▶ [Work item]: Filter this data down to the lines that hold "bevor", and copy them.

▶ [Provided information]:
----------
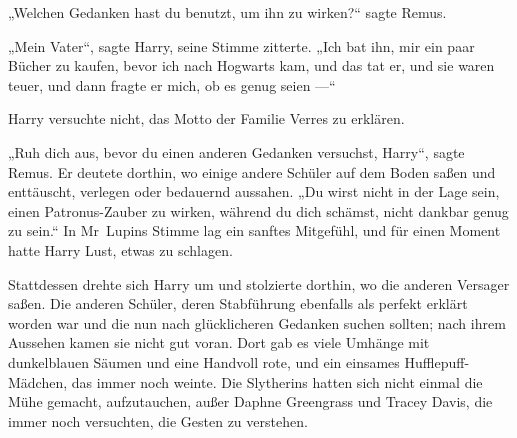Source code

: „Welchen Gedanken hast du benutzt, um ihn zu wirken?“ sagte Remus.

„Mein Vater“, sagte Harry, seine Stimme zitterte.
„Ich bat ihn, mir ein paar Bücher zu kaufen, bevor ich nach Hogwarts kam, und das tat er, und sie waren teuer, und dann fragte er mich, ob es genug seien —“

Harry versuchte nicht, das Motto der Familie Verres zu erklären.

„Ruh dich aus, bevor du einen anderen Gedanken versuchst, Harry“, sagte Remus. Er deutete dorthin, wo einige andere Schüler auf dem Boden saßen und enttäuscht, verlegen oder bedauernd aussahen.
„Du wirst nicht in der Lage sein, einen Patronus-Zauber zu wirken, während du dich schämst, nicht dankbar genug zu sein.“ In Mr~Lupins Stimme lag ein sanftes Mitgefühl, und für einen Moment hatte Harry Lust, etwas zu schlagen.

Stattdessen drehte sich Harry um und stolzierte dorthin, wo die anderen Versager saßen. Die anderen Schüler, deren Stabführung ebenfalls als perfekt erklärt worden war und die nun nach glücklicheren Gedanken suchen sollten; nach ihrem Aussehen kamen sie nicht gut voran. Dort gab es viele Umhänge mit dunkelblauen Säumen und eine Handvoll rote, und ein einsames Hufflepuff-Mädchen, das immer noch weinte. Die Slytherins hatten sich nicht einmal die Mühe gemacht, aufzutauchen, außer Daphne Greengrass und Tracey Davis, die immer noch versuchten, die Gesten zu verstehen.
----------
▶ [Exercise response]:
„Ich bat ihn, mir ein paar Bücher zu kaufen, bevor ich nach Hogwarts kam, und das tat er, und sie waren teuer, und dann fragte er mich, ob es genug seien —“
„Ruh dich aus, bevor du einen anderen Gedanken versuchst, Harry“, sagte Remus. Er deutete dorthin, wo einige andere Schüler auf dem Boden saßen und enttäuscht, verlegen oder bedauernd aussahen.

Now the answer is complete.